信念を受け入れたり、何かを信仰したりするのは、より多くを求めるこの欲望、この不満のせいなのです。そして、これが必然的にあらゆる形の欺瞞や幻想をもたらすのです。目標や、経験されるべき結末を投影するのは、欲望や恐怖、希望や絶望です。それゆえ、この経験には現実性がありません。いわゆる「宗教体験」はすべてこのパターンをたどります。覚醒への願望をもつために必然的に権威を受け入れますが、これは覚醒とは正反対の道です。欲望、不満、恐怖、快楽、より多くを望むこと、変化を求めること──このすべては測定であり、幻想へ至る道なのです。

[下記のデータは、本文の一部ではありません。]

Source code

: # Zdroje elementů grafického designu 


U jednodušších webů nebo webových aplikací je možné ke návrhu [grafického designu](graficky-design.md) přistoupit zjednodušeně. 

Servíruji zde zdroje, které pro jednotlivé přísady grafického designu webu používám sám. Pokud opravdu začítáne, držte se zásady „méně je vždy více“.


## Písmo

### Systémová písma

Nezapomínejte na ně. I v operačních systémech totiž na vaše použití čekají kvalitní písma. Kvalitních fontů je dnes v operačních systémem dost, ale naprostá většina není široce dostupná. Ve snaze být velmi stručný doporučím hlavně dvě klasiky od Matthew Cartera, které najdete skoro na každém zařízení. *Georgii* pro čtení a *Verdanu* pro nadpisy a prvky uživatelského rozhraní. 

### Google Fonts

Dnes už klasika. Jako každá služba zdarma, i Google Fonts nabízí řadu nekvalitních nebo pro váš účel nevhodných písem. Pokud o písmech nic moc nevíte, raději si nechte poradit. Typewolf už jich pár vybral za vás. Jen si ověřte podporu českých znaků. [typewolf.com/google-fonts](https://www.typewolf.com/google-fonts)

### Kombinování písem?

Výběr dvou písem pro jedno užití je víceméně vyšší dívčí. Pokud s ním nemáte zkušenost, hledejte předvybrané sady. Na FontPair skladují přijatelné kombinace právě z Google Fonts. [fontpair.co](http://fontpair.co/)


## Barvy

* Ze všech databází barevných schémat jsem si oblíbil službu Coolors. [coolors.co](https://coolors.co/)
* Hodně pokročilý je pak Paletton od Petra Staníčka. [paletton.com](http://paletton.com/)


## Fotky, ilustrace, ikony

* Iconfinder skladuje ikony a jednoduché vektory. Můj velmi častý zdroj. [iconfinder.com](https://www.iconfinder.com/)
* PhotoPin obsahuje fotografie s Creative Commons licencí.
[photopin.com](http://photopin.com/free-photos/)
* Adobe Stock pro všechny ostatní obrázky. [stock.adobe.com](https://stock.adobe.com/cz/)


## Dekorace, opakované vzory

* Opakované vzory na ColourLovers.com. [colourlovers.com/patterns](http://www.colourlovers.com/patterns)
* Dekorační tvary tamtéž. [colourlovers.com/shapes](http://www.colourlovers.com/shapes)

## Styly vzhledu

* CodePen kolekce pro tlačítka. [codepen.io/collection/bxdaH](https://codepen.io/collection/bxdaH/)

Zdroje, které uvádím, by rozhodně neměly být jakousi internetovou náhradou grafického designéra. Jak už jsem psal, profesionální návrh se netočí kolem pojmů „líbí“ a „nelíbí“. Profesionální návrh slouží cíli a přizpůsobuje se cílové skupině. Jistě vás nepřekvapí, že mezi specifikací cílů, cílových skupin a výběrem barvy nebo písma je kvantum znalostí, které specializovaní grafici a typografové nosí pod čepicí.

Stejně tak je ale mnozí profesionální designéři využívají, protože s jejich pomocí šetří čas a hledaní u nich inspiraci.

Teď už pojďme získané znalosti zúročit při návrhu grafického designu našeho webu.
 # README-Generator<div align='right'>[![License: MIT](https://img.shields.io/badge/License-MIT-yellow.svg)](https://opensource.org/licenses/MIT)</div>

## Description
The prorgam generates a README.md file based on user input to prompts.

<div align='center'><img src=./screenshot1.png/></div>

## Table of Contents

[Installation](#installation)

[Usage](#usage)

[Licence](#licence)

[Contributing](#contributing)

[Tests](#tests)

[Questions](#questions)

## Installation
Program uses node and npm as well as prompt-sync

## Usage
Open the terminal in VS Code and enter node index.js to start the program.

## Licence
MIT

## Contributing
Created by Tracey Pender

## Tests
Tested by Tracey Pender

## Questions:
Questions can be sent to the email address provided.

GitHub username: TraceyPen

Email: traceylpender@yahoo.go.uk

私はどんなときにも自分や他人を測定しません。この測定のない状態は、実際に<あるがままのもの>と共に生きるとき──<あるがままのもの>を変えようとしたり、善悪の基準で判断したりしないときにやってきます。何かと共に生きることは、それを受け入れることではありません。あなたがそれを受け入れようと受け入れまいと、それはそこにあるのです。何かと共に生きることは、それと同一化することでもありません。
真の自由、完全なる自由とは何か
すべてを否定することが自由である。私たちがゆるぎないと思い込んでいたあらゆるものの否定──すべての社会道徳の否定、権威を鵜呑みにすることの否定、真理について誰かが言ったことや結論づけたことの否定、伝統の否定、教義の否定、技術的な知識以外のすべての知識の否定、すべての経験の否定、快楽の思い出や忘れられた快楽から湧き起こる衝動の否定、あらゆる達成の否定、特定の仕方で行為をするという誓約の否定、すべての観念・法則・理論の否定。このような否定がもっとも積極的な行為であり、それゆえ自由なのです。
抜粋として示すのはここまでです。